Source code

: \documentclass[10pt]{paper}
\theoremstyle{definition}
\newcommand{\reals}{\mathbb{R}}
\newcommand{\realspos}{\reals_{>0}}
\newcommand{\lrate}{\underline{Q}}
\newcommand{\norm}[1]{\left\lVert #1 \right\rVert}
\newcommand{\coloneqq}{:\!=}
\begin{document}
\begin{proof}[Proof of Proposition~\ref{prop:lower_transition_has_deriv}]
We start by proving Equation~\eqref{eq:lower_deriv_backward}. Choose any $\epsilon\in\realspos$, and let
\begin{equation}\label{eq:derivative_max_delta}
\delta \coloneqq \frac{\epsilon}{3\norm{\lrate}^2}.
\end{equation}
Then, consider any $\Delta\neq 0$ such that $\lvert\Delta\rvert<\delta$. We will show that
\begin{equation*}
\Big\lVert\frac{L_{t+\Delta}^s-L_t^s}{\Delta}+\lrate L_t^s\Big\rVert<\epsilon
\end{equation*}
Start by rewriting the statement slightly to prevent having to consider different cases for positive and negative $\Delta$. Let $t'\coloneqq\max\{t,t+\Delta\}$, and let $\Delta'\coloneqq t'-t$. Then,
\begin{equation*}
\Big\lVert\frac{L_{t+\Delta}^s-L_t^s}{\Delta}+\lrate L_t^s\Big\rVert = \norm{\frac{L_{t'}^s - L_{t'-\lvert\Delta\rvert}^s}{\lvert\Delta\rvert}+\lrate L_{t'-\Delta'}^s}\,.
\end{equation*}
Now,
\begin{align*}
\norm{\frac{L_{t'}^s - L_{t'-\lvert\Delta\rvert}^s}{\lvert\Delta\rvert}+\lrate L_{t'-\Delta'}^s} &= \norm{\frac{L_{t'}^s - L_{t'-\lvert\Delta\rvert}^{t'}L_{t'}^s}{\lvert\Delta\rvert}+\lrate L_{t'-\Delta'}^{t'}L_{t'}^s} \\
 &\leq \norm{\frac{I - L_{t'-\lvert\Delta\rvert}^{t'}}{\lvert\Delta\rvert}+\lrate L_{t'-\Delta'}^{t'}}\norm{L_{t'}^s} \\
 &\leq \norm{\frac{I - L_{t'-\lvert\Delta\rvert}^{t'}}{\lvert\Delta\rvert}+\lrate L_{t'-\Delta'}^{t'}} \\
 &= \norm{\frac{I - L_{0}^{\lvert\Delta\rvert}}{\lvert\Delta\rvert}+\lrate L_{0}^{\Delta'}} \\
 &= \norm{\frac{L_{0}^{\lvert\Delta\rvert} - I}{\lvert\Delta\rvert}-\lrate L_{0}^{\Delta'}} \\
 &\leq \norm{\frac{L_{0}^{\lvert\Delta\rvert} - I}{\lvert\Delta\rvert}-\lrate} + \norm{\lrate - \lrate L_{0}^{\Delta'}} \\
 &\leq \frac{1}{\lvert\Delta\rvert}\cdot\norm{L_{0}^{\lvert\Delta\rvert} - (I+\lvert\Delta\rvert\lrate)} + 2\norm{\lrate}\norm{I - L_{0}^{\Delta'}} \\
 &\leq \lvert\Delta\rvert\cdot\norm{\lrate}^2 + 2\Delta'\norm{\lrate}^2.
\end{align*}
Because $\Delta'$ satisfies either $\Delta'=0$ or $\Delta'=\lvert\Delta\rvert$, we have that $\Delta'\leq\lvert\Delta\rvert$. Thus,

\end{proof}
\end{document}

=-=-=-=-=

▶ **ACTIVITY**: This exercise requires the entries above to be restated exactly.

▶ **REPLY TO THE EXERCISE**:
Source code

: \documentclass[10pt]{paper}
\theoremstyle{definition}
\newcommand{\reals}{\mathbb{R}}
\newcommand{\realspos}{\reals_{>0}}
\newcommand{\lrate}{\underline{Q}}
\newcommand{\norm}[1]{\left\lVert #1 \right\rVert}
\newcommand{\coloneqq}{:\!=}
\begin{document}
\begin{proof}[Proof of Proposition~\ref{prop:lower_transition_has_deriv}]
We start by proving Equation~\eqref{eq:lower_deriv_backward}. Choose any $\epsilon\in\realspos$, and let
\begin{equation}\label{eq:derivative_max_delta}
\delta \coloneqq \frac{\epsilon}{3\norm{\lrate}^2}.
\end{equation}
Then, consider any $\Delta\neq 0$ such that $\lvert\Delta\rvert<\delta$. We will show that
\begin{equation*}
\Big\lVert\frac{L_{t+\Delta}^s-L_t^s}{\Delta}+\lrate L_t^s\Big\rVert<\epsilon
\end{equation*}
Start by rewriting the statement slightly to prevent having to consider different cases for positive and negative $\Delta$. Let $t'\coloneqq\max\{t,t+\Delta\}$, and let $\Delta'\coloneqq t'-t$. Then,
\begin{equation*}
\Big\lVert\frac{L_{t+\Delta}^s-L_t^s}{\Delta}+\lrate L_t^s\Big\rVert = \norm{\frac{L_{t'}^s - L_{t'-\lvert\Delta\rvert}^s}{\lvert\Delta\rvert}+\lrate L_{t'-\Delta'}^s}\,.
\end{equation*}
Now,
\begin{align*}
\norm{\frac{L_{t'}^s - L_{t'-\lvert\Delta\rvert}^s}{\lvert\Delta\rvert}+\lrate L_{t'-\Delta'}^s} &= \norm{\frac{L_{t'}^s - L_{t'-\lvert\Delta\rvert}^{t'}L_{t'}^s}{\lvert\Delta\rvert}+\lrate L_{t'-\Delta'}^{t'}L_{t'}^s} \\
 &\leq \norm{\frac{I - L_{t'-\lvert\Delta\rvert}^{t'}}{\lvert\Delta\rvert}+\lrate L_{t'-\Delta'}^{t'}}\norm{L_{t'}^s} \\
 &\leq \norm{\frac{I - L_{t'-\lvert\Delta\rvert}^{t'}}{\lvert\Delta\rvert}+\lrate L_{t'-\Delta'}^{t'}} \\
 &= \norm{\frac{I - L_{0}^{\lvert\Delta\rvert}}{\lvert\Delta\rvert}+\lrate L_{0}^{\Delta'}} \\
 &= \norm{\frac{L_{0}^{\lvert\Delta\rvert} - I}{\lvert\Delta\rvert}-\lrate L_{0}^{\Delta'}} \\
 &\leq \norm{\frac{L_{0}^{\lvert\Delta\rvert} - I}{\lvert\Delta\rvert}-\lrate} + \norm{\lrate - \lrate L_{0}^{\Delta'}} \\
 &\leq \frac{1}{\lvert\Delta\rvert}\cdot\norm{L_{0}^{\lvert\Delta\rvert} - (I+\lvert\Delta\rvert\lrate)} + 2\norm{\lrate}\norm{I - L_{0}^{\Delta'}} \\
 &\leq \lvert\Delta\rvert\cdot\norm{\lrate}^2 + 2\Delta'\norm{\lrate}^2.
\end{align*}
Because $\Delta'$ satisfies either $\Delta'=0$ or $\Delta'=\lvert\Delta\rvert$, we have that $\Delta'\leq\lvert\Delta\rvert$. Thus,

\end{proof}
\end{document}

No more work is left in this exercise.